Oracle and BorderPlex Digital Assets confirmed on April 27 that Project Jupiter, their $1.5 billion AI data center campus in Doña Ana County, New Mexico, will run entirely on Bloom Energy solid oxide fuel cells. Oracle removes the campus’s previously planned gas turbines and diesel generators entirely, consolidating the facility into a single shared microgrid. At completion, Bloom and Oracle expect it to rank among the largest data center microgrids operating in the United States.
The updated design draws on up to 2.45 gigawatts of installed Bloom fuel cell capacity. That, specifically, sits within Oracle’s broader expanded partnership with Bloom announced on April 13. Under that deal, Oracle plans to procure up to 2.8 gigawatts of Bloom systems across its AI and cloud infrastructure. Of that total, Oracle had already contracted 1.2 gigawatts before the Project Jupiter announcement. Oracle will bear all Project Jupiter energy costs directly. That ensures no impact on local electricity rates or strain on the regional grid.

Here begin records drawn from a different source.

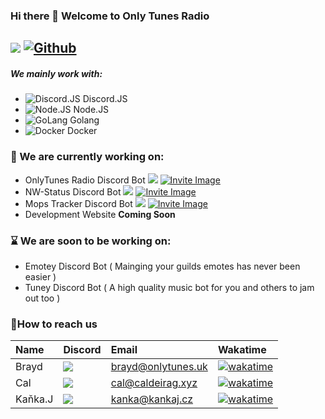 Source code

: ### Hi there 👋 Welcome to Only Tunes Radio

![](https://visitor-badge.laobi.icu/badge?page_id=OnlyTunesRadio.OnlyTunesRadio) [![Github](https://img.shields.io/github/stars/OnlyTunesRadio?style=social)](https://github.com/OnlyTunes)
------

##### We mainly work with:
-   ![Discord.JS](https://img.shields.io/badge/Discord-7289DA?style=for-the-badge&logo=discord&logoColor=white) Discord.JS
-   ![Node.JS](https://img.shields.io/badge/Node.js-43853D?style=for-the-badge&logo=node.js&logoColor=white) Node.JS
-   ![GoLang](https://img.shields.io/badge/Go-00ADD8?style=for-the-badge&logo=go&logoColor=white) Golang
-   ![Docker](https://img.shields.io/badge/docker-%230db7ed.svg?style=for-the-badge&logo=docker&logoColor=white) Docker

### 🔭 We are currently working on:
-   OnlyTunes Radio Discord Bot ![](https://gh-shield.onlytunes.uk/api/shield/bot/831202518654386247?style=flat-square) [![Invite Image](https://img.shields.io/badge/Invite-Invite%20the%20bot-blue)](https://discord.com/api/oauth2/authorize?client_id=831202518654386247&permissions=7408896&scope=bot)
-   NW-Status Discord Bot ![](https://gh-shield.onlytunes.uk/api/shield/bot/894283853777215499?style=flat-square) [![Invite Image](https://img.shields.io/badge/Invite-Invite%20the%20bot-blue)](https://discord.com/api/oauth2/authorize?client_id=894283853777215499&permissions=517678124096&scope=bot%20applications.commands)
-   Mops Tracker Discord Bot ![](https://gh-shield.onlytunes.uk/api/shield/bot/769997398037495839?style=flat-square) [![Invite Image](https://img.shields.io/badge/Invite-Invite%20the%20bot-blue)](https://discordapp.com/oauth2/authorize?client_id=769997398037495839&permissions=271969344&scope=bot%20applications.commands)
-   Development Website **Coming Soon**

### ⌛ We are soon to be working on:
-   Emotey Discord Bot ( Mainging your guilds emotes has never been easier )
-   Tuney Discord Bot ( A high quality music bot for you and others to jam out too )

### 📧How to reach us

|   Name    |    Discord    |    Email    |      Wakatime     |
|:----------|:--------------|:------------|:------------------|
|   Brayd   | ![](https://gh-shield.onlytunes.uk/api/shield/402908830532501526?theme=discord) | [brayd@onlytunes.uk](mailto:brayd@onlytunes.uk) | [![wakatime](https://wakatime.com/badge/user/c681d582-e69e-4f07-8509-1a7db5c8929d.svg)](https://wakatime.com/@c681d582-e69e-4f07-8509-1a7db5c8929d) |
|   Cal     | ![](https://gh-shield.onlytunes.uk/api/shield/226453388039028736?theme=discord) | [cal@caldeirag.xyz](mailto:cal@caldeirag.xyz) | [![wakatime](https://wakatime.com/badge/user/0c2eb4e9-64a3-4002-8eb0-dea543a982e6.svg)](https://wakatime.com/@0c2eb4e9-64a3-4002-8eb0-dea543a982e6) |
|   Kaňka.J | ![](https://gh-shield.onlytunes.uk/api/shield/161071543584030720?theme=discord) | [kanka@kankaj.cz](mailto:kanka@kankaj.cz) | [![wakatime](https://wakatime.com/badge/user/4a70bc4f-527b-496e-9acf-55c7bcab654a.svg)](https://wakatime.com/@4a70bc4f-527b-496e-9acf-55c7bcab654a) |

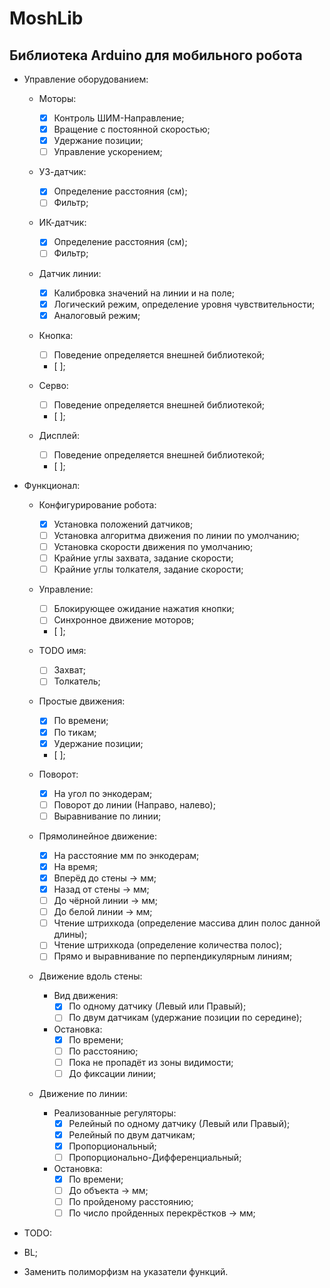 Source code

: # MoshLib

## Библиотека Arduino для мобильного робота

* Управление оборудованием:
  * Моторы:
    * [x] Контроль ШИМ-Направление;
    * [x] Вращение с постоянной скоростью;
    * [x] Удержание позиции;
    * [ ] Управление ускорением;

  * УЗ-датчик:
    * [x] Определение расстояния (см);
    * [ ] Фильтр;

  * ИК-датчик:
    * [x] Определение расстояния (см);
    * [ ] Фильтр;

  * Датчик линии:
    * [x] Калибровка значений на линии и на поле;
    * [x] Логический режим, определение уровня чувствительности;
    * [x] Аналоговый режим;

  * Кнопка:
    * [ ] Поведение определяется внешней библиотекой;
    * [ ];

  * Серво:
    * [ ] Поведение определяется внешней библиотекой;
    * [ ];

  * Дисплей:
    * [ ] Поведение определяется внешней библиотекой;
    * [ ];

* Функционал:
  * Конфигурирование робота:
    * [x] Установка положений датчиков;
    * [ ] Установка алгоритма движения по линии по умолчанию;
    * [ ] Установка скорости движения по умолчанию;
    * [ ] Крайние углы захвата, задание скорости;
    * [ ] Крайние углы толкателя, задание скорости;

  * Управление:
    * [ ] Блокирующее ожидание нажатия кнопки;
    * [ ] Синхронное движение моторов;
    * [ ];

  * TODO имя:
    * [ ] Захват;
    * [ ] Толкатель;

  * Простые движения:
    * [x] По времени;
    * [x] По тикам;
    * [x] Удержание позиции;
    * [ ];

  * Поворот:
    * [x] На угол по энкодерам;
    * [ ] Поворот до линии (Направо, налево);
    * [ ] Выравнивание по линии;
  
  * Прямолинейное движение:
    * [x] На расстояние мм по энкодерам;
    * [x] На время;
    * [x] Вперёд до стены -> мм;
    * [x] Назад от стены -> мм;
    * [ ] До чёрной линии -> мм;
    * [ ] До белой линии -> мм;
    * [ ] Чтение штрихкода (определение массива длин полос данной длины);
    * [ ] Чтение штрихкода (определение количества полос);
    * [ ] Прямо и выравнивание по перпендикулярным линиям;
  
  * Движение вдоль стены:
    * Вид движения:
      * [x] По одному датчику (Левый или Правый);
      * [ ] По двум датчикам (удержание позиции по середине);

    * Остановка:
      * [x] По времени;
      * [ ] По расстоянию;
      * [ ] Пока не пропадёт из зоны видимости;
      * [ ] До фиксации линии;
  
  * Движение по линии:
    * Реализованные регуляторы:
      * [x] Релейный по одному датчику (Левый или Правый);
      * [x] Релейный по двум датчикам;
      * [x] Пропорциональный;
      * [ ] Пропорционально-Дифференциальный;

    * Остановка:
      * [x] По времени;
      * [ ] До объекта -> мм;
      * [ ] По пройденому расстоянию;
      * [ ] По число пройденных перекрёстков -> мм;

* TODO:

* BL;

* Заменить полиморфизм на указатели функций.
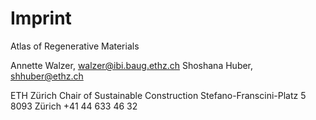 # Imprint

Atlas of Regenerative Materials

Annette Walzer, walzer@ibi.baug.ethz.ch
Shoshana Huber, shhuber@ethz.ch

ETH Zürich
Chair of Sustainable Construction
Stefano-Franscini-Platz 5
8093 Zürich
+41 44 633 46 32
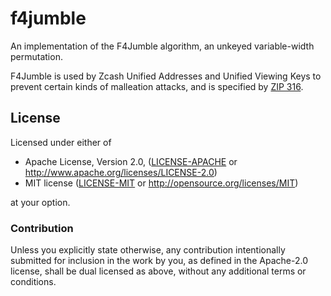 # f4jumble

An implementation of the F4Jumble algorithm, an unkeyed variable-width
permutation.

F4Jumble is used by Zcash Unified Addresses and Unified Viewing Keys to
prevent certain kinds of malleation attacks, and is specified by [ZIP 316](https://zips.z.cash/zip316).

## License

Licensed under either of

 * Apache License, Version 2.0, ([LICENSE-APACHE](LICENSE-APACHE) or
   http://www.apache.org/licenses/LICENSE-2.0)
 * MIT license ([LICENSE-MIT](LICENSE-MIT) or http://opensource.org/licenses/MIT)

at your option.

### Contribution

Unless you explicitly state otherwise, any contribution intentionally
submitted for inclusion in the work by you, as defined in the Apache-2.0
license, shall be dual licensed as above, without any additional terms or
conditions.
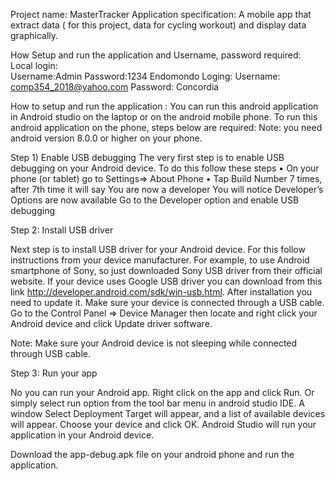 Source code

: Project name: MasterTracker
Application specification: A mobile app that extract data  ( for this project, data for cycling workout) and display data graphically.

How Setup and run the application and Username, password required:
Local login:  
Username:Admin
Password:1234
Endomondo Loging: 
Username: comp354_2018@yahoo.com
Password: Concordia

How to setup and run the application :
You can run this android application in Android studio on the laptop or on the android mobile phone.
To run this android application on the phone, steps below are required:
Note: you need android version 8.0.0 or higher on your phone.

Step 1) Enable USB debugging 
The very first step is to enable USB debugging on your Android device. To do this follow these steps
•	On your phone (or tablet) go to Settings=> About Phone
•	Tap Build Number 7 times, after 7th time it will say You are now a developer
You will notice Developer’s Options are now available
Go to the Developer option and enable USB debugging

Step 2: Install USB driver 

Next step is to install USB driver for your Android device. For this follow instructions from your device manufacturer. For example, to use Android smartphone of Sony, so  just downloaded Sony   USB driver from their official website. If your device uses Google USB driver you can download from this link http://developer.android.com/sdk/win-usb.html. After installation you need to update it. Make sure your device is connected through a USB cable.
 Go to the Control Panel => Device Manager then locate and right click your Android device and click Update driver software. 
 
Note: Make sure your Android device is not sleeping while connected through USB cable.

Step 3: Run your app 

No you can run your Android app. Right click on the app and click Run. Or simply select run option from the tool bar menu in android studio IDE.
A window Select Deployment Target will appear, and a list of available devices will appear. Choose your device and click OK. Android Studio will run your application in your Android device.

Download the app-debug.apk file on your android phone and run the application.

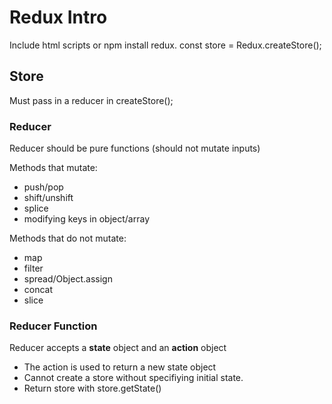 # Redux Intro

Include html scripts or npm install redux.
const store = Redux.createStore();

## Store

Must pass in a reducer in createStore();

### Reducer

Reducer should be pure functions (should not mutate inputs)

Methods that mutate:

- push/pop
- shift/unshift
- splice
- modifying keys in object/array

Methods that do not mutate:

- map
- filter
- spread/Object.assign
- concat
- slice

### Reducer Function

Reducer accepts a **state** object and an **action** object

- The action is used to return a new state object
- Cannot create a store without specifiying initial state.
- Return store with store.getState()

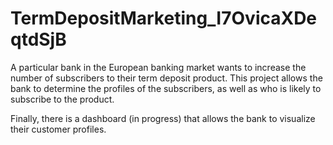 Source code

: # TermDepositMarketing_I7OvicaXDeqtdSjB

A particular bank in the European banking market wants to increase the number of subscribers to their term deposit product. This project allows the bank to determine the profiles of the subscribers, as well as who is likely to subscribe to the product.

Finally, there is a dashboard (in progress) that allows the bank to visualize their customer profiles.
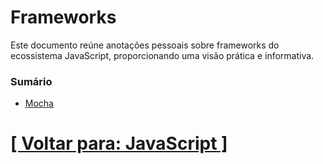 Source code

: # Frameworks

Este documento reúne anotações pessoais sobre frameworks do ecossistema JavaScript, proporcionando uma visão prática e informativa.

### Sumário

- [Mocha]()
<!--
- Jest
- Cucumber
- Cypress
- React.js
- Angular
- Vue.js
- jQuery (para manipulação de DOM mais antiga)
-->

# [[ Voltar para: JavaScript ]](../javascript.md) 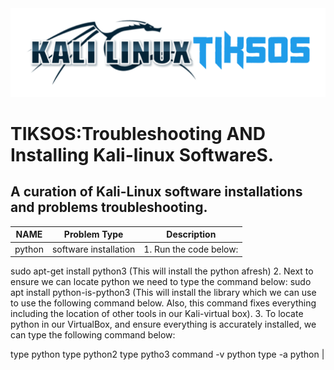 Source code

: <img src="https://github.com/fixitgearware/tiksos/blob/main/fixitgearwaretiksosbg.png">
<h1>TIKSOS:Troubleshooting AND Installing Kali-linux SoftwareS.</h1>
<h2>A curation of Kali-Linux software installations and problems troubleshooting.</h2>


|         NAME      |          Problem Type            |                           Description                                     |
|-------------------|----------------------------------|---------------------------------------------------------------------------|
|  python  |     software installation   | 1. Run the code below:
sudo apt-get install python3 (This will install the python afresh) 2.  Next to ensure we can locate python we need to type the command below: sudo apt install python-is-python3
(This will install the library which we can use to use the following command below. Also, this command fixes everything including the location of other tools in our Kali-virtual box).
3. To locate python in our VirtualBox, and ensure everything is accurately installed, we can type the following command below:

type python
type python2
type pytho3
command -v python
type -a python |
               


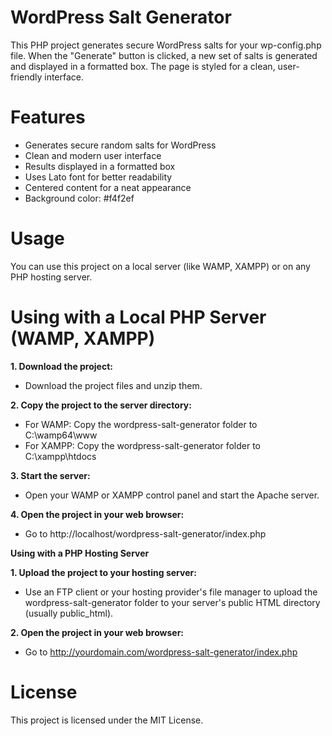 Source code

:# WordPress Salt Generator

This PHP project generates secure WordPress salts for your wp-config.php file. When the "Generate" button is clicked, a new set of salts is generated and displayed in a formatted box. The page is styled for a clean, user-friendly interface.

# Features

- Generates secure random salts for WordPress
- Clean and modern user interface
- Results displayed in a formatted box
- Uses Lato font for better readability
- Centered content for a neat appearance
- Background color: #f4f2ef

# Usage

You can use this project on a local server (like WAMP, XAMPP) or on any PHP hosting server.

# Using with a Local PHP Server (WAMP, XAMPP)

**1. Download the project:**

- Download the project files and unzip them.

**2. Copy the project to the server directory:**

- For WAMP: Copy the wordpress-salt-generator folder to C:\wamp64\www
- For XAMPP: Copy the wordpress-salt-generator folder to C:\xampp\htdocs

**3. Start the server:**

- Open your WAMP or XAMPP control panel and start the Apache server.

**4. Open the project in your web browser:**

- Go to http://localhost/wordpress-salt-generator/index.php

**Using with a PHP Hosting Server**

**1. Upload the project to your hosting server:**

- Use an FTP client or your hosting provider's file manager to upload the wordpress-salt-generator folder to your server's public HTML directory (usually public_html).

**2. Open the project in your web browser:**

- Go to http://yourdomain.com/wordpress-salt-generator/index.php

# License

This project is licensed under the MIT License.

Why the Gas Turbine Design Was Dropped
Bloom’s solid oxide fuel cells generate electricity electrochemically rather than through combustion. For Project Jupiter, Oracle projects a 92% reduction in nitrogen oxide emissions compared to the originally planned gas turbine configuration. Water consumption will be negligible. That is a significant advantage in arid Doña Ana County, where long-term water access is a structural constraint. The facility’s cooling design, moreover, avoids water-intensive evaporative systems entirely. Together they address two of the most politically sensitive dimensions of data center development in the US today.
Mahesh Thiagarajan, executive vice president at Oracle Cloud Infrastructure, said the updated design reflects both the latest innovation and community priorities. Aman Joshi, Bloom’s chief commercial officer, said this will be one of the largest data center microgrids in the United States. As we have covered in our analysis of microgrids as a strategic asset in critical infrastructure, the shift from grid-connected to microgrid-first power architecture is accelerating as grid interconnection timelines extend to five years or more in key markets.
Project Jupiter in the Broader Oracle Power Strategy
Oracle has positioned Project Jupiter as part of its commitment to spend approximately $50 billion on AI infrastructure in fiscal year 2026. The Bloom partnership represents a strategic bet on fuel cells as the primary behind-the-meter power architecture for large-scale AI campus development. By contrast, other hyperscalers have pursued natural gas, nuclear, or renewable-plus-storage combinations. BorderPlex Digital Assets described the announcement as a milestone and aims to transform southern New Mexico desert land into a national platform for advanced computing and cleaner energy.
BorderPlex chose the El Paso-Juárez Borderplex location for land availability, a willing regional partner, and proximity to transmission infrastructure. As we have covered in our analysis of how AI infrastructure is permanently restructuring the US power sector, the economics of behind-the-meter generation are increasingly compelling for operators who cannot wait five-plus years for grid interconnection. Project Jupiter’s fuel cell pivot is, consequently, the clearest signal yet that solid oxide technology has moved into mainstream AI infrastructure.